Underhanded efforts by the Treasury to prevent a review of the 2016 Loan Charge failed after Liberal Democrat MP Ed Davey secured an amendment requiring that the Chancellor review the effects of the legislation.
Financial Secretary to the Treasury, Mel Stride, confirmed that Government would not be opposing the amendment in Parliament last night. The announcement comes just weeks after the Treasury and Stride circulated further misleading information about the Loan Charge to all MPs.
“Delighted to report I have just led an X-party amendment & forced Ministers to back down to uphold fairness & rule of law!” tweeted Davey, following the confirmation. “An outrageous attempt at retrospective tax must now be reviewed - & gives hope to thousands of innocent people.”
Loan Charge amendment proceeds, in spite of Treasury’s efforts
Amendment NC26 requires that the Chancellor review the effects of the Loan Charge legislation and provide the House of Commons with a report by 30 March 2019.
The decision comes after an apparent last-ditch attempt to prevent the amendment, in which Stride circulated a letter to all MPs on 21 December 2018 which contained falsehoods and misleading comments about the Loan Charge.

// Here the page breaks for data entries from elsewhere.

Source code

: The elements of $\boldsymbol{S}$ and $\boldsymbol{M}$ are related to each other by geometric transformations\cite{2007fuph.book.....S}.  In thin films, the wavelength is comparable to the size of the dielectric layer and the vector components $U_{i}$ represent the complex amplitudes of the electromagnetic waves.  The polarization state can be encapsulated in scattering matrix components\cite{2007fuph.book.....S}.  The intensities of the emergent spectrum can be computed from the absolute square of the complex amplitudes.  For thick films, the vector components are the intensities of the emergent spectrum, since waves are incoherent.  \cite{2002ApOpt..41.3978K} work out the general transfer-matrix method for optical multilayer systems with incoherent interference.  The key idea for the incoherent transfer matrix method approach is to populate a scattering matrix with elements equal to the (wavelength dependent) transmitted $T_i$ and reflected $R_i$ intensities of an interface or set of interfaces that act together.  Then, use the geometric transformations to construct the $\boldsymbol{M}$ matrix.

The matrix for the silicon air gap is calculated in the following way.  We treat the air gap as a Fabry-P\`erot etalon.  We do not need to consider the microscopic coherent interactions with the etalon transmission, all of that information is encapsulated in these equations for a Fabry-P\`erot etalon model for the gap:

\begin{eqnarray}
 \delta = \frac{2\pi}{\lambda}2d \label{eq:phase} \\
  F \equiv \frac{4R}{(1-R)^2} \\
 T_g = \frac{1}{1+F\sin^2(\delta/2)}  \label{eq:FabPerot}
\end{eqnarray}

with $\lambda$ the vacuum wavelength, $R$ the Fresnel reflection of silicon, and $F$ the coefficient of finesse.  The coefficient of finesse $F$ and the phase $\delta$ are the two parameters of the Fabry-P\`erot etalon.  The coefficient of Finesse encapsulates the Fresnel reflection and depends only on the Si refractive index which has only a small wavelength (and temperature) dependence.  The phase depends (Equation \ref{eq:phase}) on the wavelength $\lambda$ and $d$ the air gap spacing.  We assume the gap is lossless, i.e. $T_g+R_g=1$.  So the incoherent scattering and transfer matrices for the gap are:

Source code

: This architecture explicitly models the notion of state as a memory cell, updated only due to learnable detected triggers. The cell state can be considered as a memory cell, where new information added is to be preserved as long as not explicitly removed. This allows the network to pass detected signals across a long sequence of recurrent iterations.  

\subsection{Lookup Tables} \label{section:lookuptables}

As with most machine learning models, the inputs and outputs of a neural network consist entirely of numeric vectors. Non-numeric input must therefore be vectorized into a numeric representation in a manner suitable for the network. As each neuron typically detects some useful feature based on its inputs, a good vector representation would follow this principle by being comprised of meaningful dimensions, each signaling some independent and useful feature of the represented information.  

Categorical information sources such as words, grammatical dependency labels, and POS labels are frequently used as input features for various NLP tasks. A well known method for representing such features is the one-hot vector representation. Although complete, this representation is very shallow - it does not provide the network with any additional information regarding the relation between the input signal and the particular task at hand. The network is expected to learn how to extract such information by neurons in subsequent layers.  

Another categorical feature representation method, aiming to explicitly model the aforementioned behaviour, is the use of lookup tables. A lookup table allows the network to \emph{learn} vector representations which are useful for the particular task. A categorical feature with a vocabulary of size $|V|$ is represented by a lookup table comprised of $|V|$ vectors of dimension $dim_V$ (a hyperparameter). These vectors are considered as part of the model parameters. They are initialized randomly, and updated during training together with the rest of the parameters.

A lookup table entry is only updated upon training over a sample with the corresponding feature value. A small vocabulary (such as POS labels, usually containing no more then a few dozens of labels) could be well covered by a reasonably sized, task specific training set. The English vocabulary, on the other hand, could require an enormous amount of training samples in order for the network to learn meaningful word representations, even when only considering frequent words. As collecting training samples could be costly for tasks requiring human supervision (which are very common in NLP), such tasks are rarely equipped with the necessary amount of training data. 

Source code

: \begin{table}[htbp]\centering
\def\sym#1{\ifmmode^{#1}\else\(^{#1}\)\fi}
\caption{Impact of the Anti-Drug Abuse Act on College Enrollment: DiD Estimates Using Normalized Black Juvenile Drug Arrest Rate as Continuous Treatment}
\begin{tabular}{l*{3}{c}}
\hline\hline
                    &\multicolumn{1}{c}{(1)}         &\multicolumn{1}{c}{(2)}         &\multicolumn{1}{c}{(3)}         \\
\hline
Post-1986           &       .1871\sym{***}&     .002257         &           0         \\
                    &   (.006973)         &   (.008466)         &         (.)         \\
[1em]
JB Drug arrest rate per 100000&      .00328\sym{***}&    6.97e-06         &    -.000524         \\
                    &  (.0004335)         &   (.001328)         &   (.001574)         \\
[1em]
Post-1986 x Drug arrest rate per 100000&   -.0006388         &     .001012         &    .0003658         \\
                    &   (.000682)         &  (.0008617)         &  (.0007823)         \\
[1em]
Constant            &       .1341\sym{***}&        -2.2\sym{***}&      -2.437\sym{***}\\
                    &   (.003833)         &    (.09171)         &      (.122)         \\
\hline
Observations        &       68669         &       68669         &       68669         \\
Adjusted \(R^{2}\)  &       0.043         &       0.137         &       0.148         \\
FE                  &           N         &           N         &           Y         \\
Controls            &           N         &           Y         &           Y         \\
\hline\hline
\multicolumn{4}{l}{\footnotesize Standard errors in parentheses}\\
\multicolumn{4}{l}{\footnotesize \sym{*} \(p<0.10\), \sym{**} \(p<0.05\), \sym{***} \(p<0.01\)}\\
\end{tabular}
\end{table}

An excerpt from the letter reads: ‘The Loan Charge legislation itself is not retrospective. The schemes never worked under the law that existed at the time they were used. A number of court successes, including in the Supreme Court, support the view that the payments to the individuals were always taxable as income. Even without the Loan Charge, HMRC would be legally obliged to pursue the tax due.’
“This is a shocking misrepresentation of the truth, and one which I would hope any MP would pick up on,” comments ContractorCalculator CEO, Dave Chaplin. “We’re now very familiar with Government’s false claim that the Loan Charge isn’t a retrospective tax. But asserting that HMRC would be obliged to pursue the tax regardless implies that the concept of enquiry windows no longer applies to the taxman. They simply have no powers to collect taxes from such a long time ago, partiuclarly from schemes that were legal at the time.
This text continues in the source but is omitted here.